■ What the exercise asks ■
Across the records that follow, determine how many lines contain "mathcal" and give only the resulting number.
----
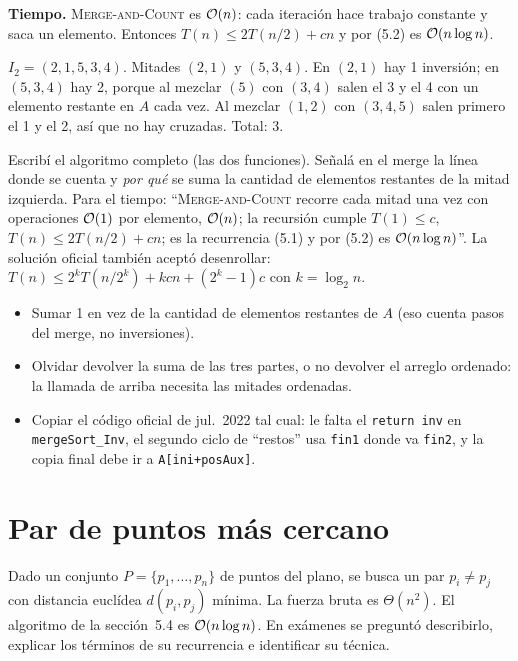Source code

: \textbf{Tiempo.} \textsc{Merge-and-Count} es $\mathcal{O}(n)$: cada iteración hace trabajo constante y saca un elemento. Entonces $T(n)\le 2T(n/2)+cn$ y por (5.2) es $\mathcal{O}(n\log n)$.

\begin{ejemplo}
$I_2=(2,1,5,3,4)$. Mitades $(2,1)$ y $(5,3,4)$. En $(2,1)$ hay 1 inversión; en $(5,3,4)$ hay 2, porque al mezclar $(5)$ con $(3,4)$ salen el 3 y el 4 con un elemento restante en $A$ cada vez. Al mezclar $(1,2)$ con $(3,4,5)$ salen primero el 1 y el 2, así que no hay cruzadas. Total: 3.
\end{ejemplo}

\begin{receta}
Escribí el algoritmo completo (las dos funciones). Señalá en el merge la línea donde se cuenta y \emph{por qué} se suma la cantidad de elementos restantes de la mitad izquierda. Para el tiempo: ``\textsc{Merge-and-Count} recorre cada mitad una vez con operaciones $\mathcal{O}(1)$ por elemento, $\mathcal{O}(n)$; la recursión cumple $T(1)\le c$, $T(n)\le 2T(n/2)+cn$; es la recurrencia (5.1) y por (5.2) es $\mathcal{O}(n\log n)$''. La solución oficial también aceptó desenrollar: $T(n)\le 2^kT(n/2^k)+kcn+(2^k-1)c$ con $k=\log_2 n$.
\end{receta}

\begin{trampa}
\begin{itemize}
  \item Sumar 1 en vez de la cantidad de elementos restantes de $A$ (eso cuenta pasos del merge, no inversiones).
  \item Olvidar devolver la suma de las tres partes, o no devolver el arreglo ordenado: la llamada de arriba necesita las mitades ordenadas.
  \item Copiar el código oficial de jul.~2022 tal cual: le falta el \texttt{return inv} en \texttt{mergeSort\_Inv}, el segundo ciclo de ``restos'' usa \texttt{fin1} donde va \texttt{fin2}, y la copia final debe ir a \texttt{A[ini+posAux]}.
\end{itemize}
\end{trampa}

\section{Par de puntos más cercano}

Dado un conjunto $P=\{p_1,\dots,p_n\}$ de puntos del plano, se busca un par $p_i\neq p_j$ con distancia euclídea $d(p_i,p_j)$ mínima. La fuerza bruta es $\Theta(n^2)$. El algoritmo de la sección~5.4 es $\mathcal{O}(n\log n)$. En exámenes se preguntó describirlo, explicar los términos de su recurrencia e identificar su técnica.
----
■ Result of this exercise ■
3